Iraqi Jewish cooking and peace
- howler Aug 13, 2013 09:20 AM
I completely agree.
But overall, I find that the sentiments of approaches to combine food and peace to usually be oversimplified. If you can get two feuding neighbors to share a meal, that can be a very positive step. But hardly translates to larger issues of government and politics.
I created a Circle of Israeli & Palestinian women in my city several years ago. It was designed to be one-Sunday afternoon event facilitated by a woman who does women's circles all the time.

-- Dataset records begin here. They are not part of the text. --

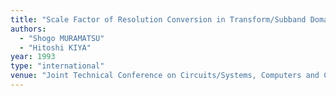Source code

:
 ```yaml
---
title: "Scale Factor of Resolution Conversion in Transform/Subband Domain"
authors:
  - "Shogo MURAMATSU"
  - "Hitoshi KIYA"
year: 1993
type: "international"
venue: "Joint Technical Conference on Circuits/Systems, Computers and Communications, 1993-07-01."
---
```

The intention was that the women could discover their commonalities as women, wives, daughters, mothers.
Instead, they opened with their political points of view: how we suffered; what you did to us, etc.

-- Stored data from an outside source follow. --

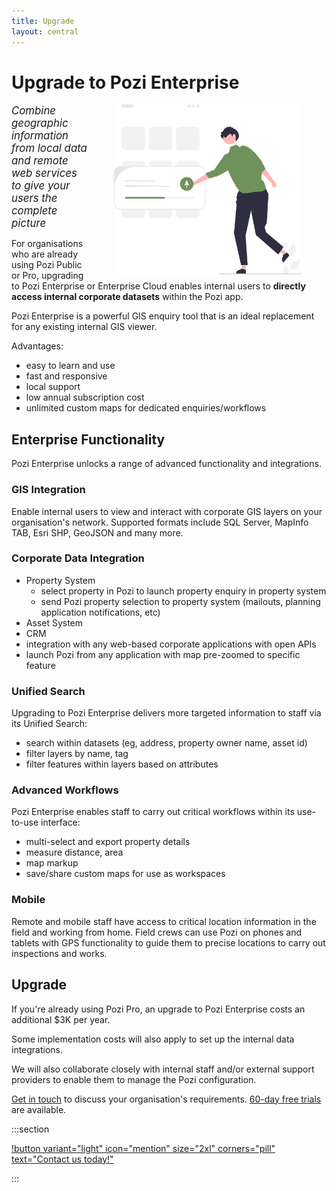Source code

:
 ```yaml
---
title: Upgrade
layout: central
---
```


# Upgrade to Pozi Enterprise

<img src="/static/img/undraw/undraw_os_upgrade_re_r0qa.svg" alt="" style="float:right;width:300px;margin:0px 40px;">

*<big>Combine geographic information from local data and remote web services to give your users the complete picture*</big>

For organisations who are already using Pozi Public or Pro, upgrading to Pozi Enterprise or Enterprise Cloud enables internal users to **directly access internal corporate datasets** within the Pozi app.

Pozi Enterprise is a powerful GIS enquiry tool that is an ideal replacement for any existing internal GIS viewer.

Advantages:

- easy to learn and use
- fast and responsive
- local support
- low annual subscription cost
- unlimited custom maps for dedicated enquiries/workflows

## Enterprise Functionality

Pozi Enterprise unlocks a range of advanced functionality and integrations.

### GIS Integration

Enable internal users to view and interact with corporate GIS layers on your organisation's network. Supported formats include SQL Server, MapInfo TAB, Esri SHP, GeoJSON and many more.

### Corporate Data Integration

- Property System
  - select property in Pozi to launch property enquiry in property system
  - send Pozi property selection to property system (mailouts, planning application notifications, etc)
- Asset System
- CRM
- integration with any web-based corporate applications with open APIs
- launch Pozi from any application with map pre-zoomed to specific feature

### Unified Search

Upgrading to Pozi Enterprise delivers more targeted information to staff via its Unified Search:

- search within datasets (eg, address, property owner name, asset id)
- filter layers by name, tag
- filter features within layers based on attributes

### Advanced Workflows

Pozi Enterprise enables staff to carry out critical workflows within its use-to-use interface:

- multi-select and export property details
- measure distance, area
- map markup
- save/share custom maps for use as workspaces

### Mobile

Remote and mobile staff have access to critical location information in the field and working from home. Field crews can use Pozi on phones and tablets with GPS functionality to guide them to precise locations to carry out inspections and works.

## Upgrade

If you're already using Pozi Pro, an upgrade to Pozi Enterprise costs an additional $3K per year.

Some implementation costs will also apply to set up the internal data integrations.

We will also collaborate closely with internal staff and/or external support providers to enable them to manage the Pozi configuration.

[Get in touch](/contact/) to discuss your organisation's requirements. [60-day free trials](/trial/) are available.

:::section

[!button variant="light" icon="mention" size="2xl" corners="pill" text="Contact us today!"](/contact/)

:::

But it was also a pot luck and as soon as the food came out, something happened. It was women being women together and, if you didn't know, you wouldn't have been able to tell who was Palestinian and who was Israeli.

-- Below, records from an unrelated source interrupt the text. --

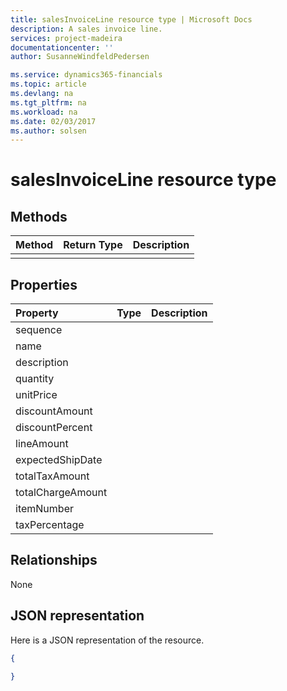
 ```yaml
---
title: salesInvoiceLine resource type | Microsoft Docs
description: A sales invoice line.
services: project-madeira
documentationcenter: ''
author: SusanneWindfeldPedersen

ms.service: dynamics365-financials
ms.topic: article
ms.devlang: na
ms.tgt_pltfrm: na
ms.workload: na
ms.date: 02/03/2017
ms.author: solsen
---
```


# salesInvoiceLine resource type

## Methods

| Method       | Return Type  |Description|
|:---------------|:--------|:----------|
||||

## Properties
| Property	   | Type	|Description|
|:---------------|:--------|:----------|
|sequence|||
|name|||
|description|||
|quantity|||
|unitPrice|||
|discountAmount|||
|discountPercent|||
|lineAmount|||
|expectedShipDate|||
|totalTaxAmount|||
|totalChargeAmount|||
|itemNumber|||
|taxPercentage|||



## Relationships
None

## JSON representation

Here is a JSON representation of the resource.


```json
{
  
}

```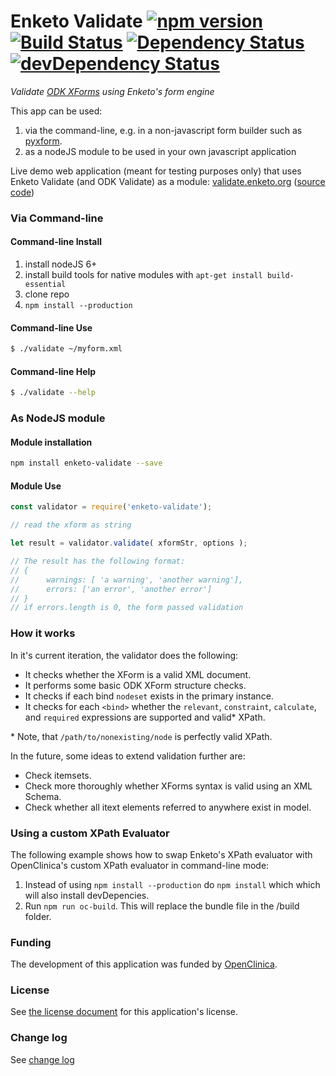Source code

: Enketo Validate [![npm version](https://badge.fury.io/js/enketo-validate.svg)](http://badge.fury.io/js/enketo-validate) [![Build Status](https://travis-ci.org/enketo/enketo-validate.svg?branch=master)](https://travis-ci.org/enketo/enketo-validate) [![Dependency Status](https://david-dm.org/enketo/enketo-validate/status.svg)](https://david-dm.org/enketo/enketo-validate) [![devDependency Status](https://david-dm.org/enketo/enketo-validate/dev-status.svg)](https://david-dm.org/enketo/enketo-validate?type=dev)
==============

_Validate [ODK XForms](https://opendatakit.github.io/xforms-spec/) using Enketo's form engine_

This app can be used:

1. via the command-line, e.g. in a non-javascript form builder such as [pyxform](https://github.com/XLSForm/pyxform).
2. as a nodeJS module to be used in your own javascript application

Live demo web application (meant for testing purposes only) that uses Enketo Validate (and ODK Validate) as a module: [validate.enketo.org](https://validate.enketo.org) \([source code](https://github.com/enketo/enketo-validate-webapp)\)

### Via Command-line

#### Command-line Install

1. install nodeJS 6+
2. install build tools for native modules with `apt-get install build-essential`
3. clone repo 
4. `npm install --production`

#### Command-line Use

```bash
$ ./validate ~/myform.xml
```

#### Command-line Help
```bash
$ ./validate --help
```

### As NodeJS module

#### Module installation 

```bash
npm install enketo-validate --save
```

#### Module Use

```js
const validator = require('enketo-validate');

// read the xform as string

let result = validator.validate( xformStr, options );

// The result has the following format:
// {
//      warnings: [ 'a warning', 'another warning'],
//      errors: ['an error', 'another error']
// }
// if errors.length is 0, the form passed validation
```

### How it works

In it's current iteration, the validator does the following:

* It checks whether the XForm is a valid XML document.
* It performs some basic ODK XForm structure checks.
* It checks if each bind `nodeset` exists in the primary instance.
* It checks for each `<bind>` whether the `relevant`, `constraint`, `calculate`, and `required` expressions are supported and valid\* XPath.

\* Note, that `/path/to/nonexisting/node` is perfectly valid XPath.

In the future, some ideas to extend validation further are:

* Check itemsets.
* Check more thoroughly whether XForms syntax is valid using an XML Schema.
* Check whether all itext elements referred to anywhere exist in model.

### Using a custom XPath Evaluator

The following example shows how to swap Enketo's XPath evaluator with OpenClinica's custom XPath evaluator in command-line mode:

1. Instead of using `npm install --production` do `npm install` which which will also install devDepencies.
2. Run `npm run oc-build`. This will replace the bundle file in the /build folder.

### Funding

The development of this application was funded by [OpenClinica](https://openclinica.com). 

### License

See [the license document](LICENSE) for this application's license.

### Change log

See [change log](./CHANGELOG.md)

They decided to continue to meet - for 2-1/2 years (always with food) and became important to one another. Shared life events like births and deaths and marriages. Many moved back to Tel Aviv or Ramallah and they no longer meet, but remain good friends and stay in communication.
Who they are in their communities, how they raise their children, etc, was forever altered by the contact. And I assert that the sharing of food was at the heart of what allowed it to happen.
In my previous job as a private banker, I used to manage a century-old Singapore-based trust helping Jews in Baghdad. A large number of Singapore Jews were descended from Iraq, and they were also responsible for building the two old synagogues in the city. Dining with them, I can understand why homecooking is best.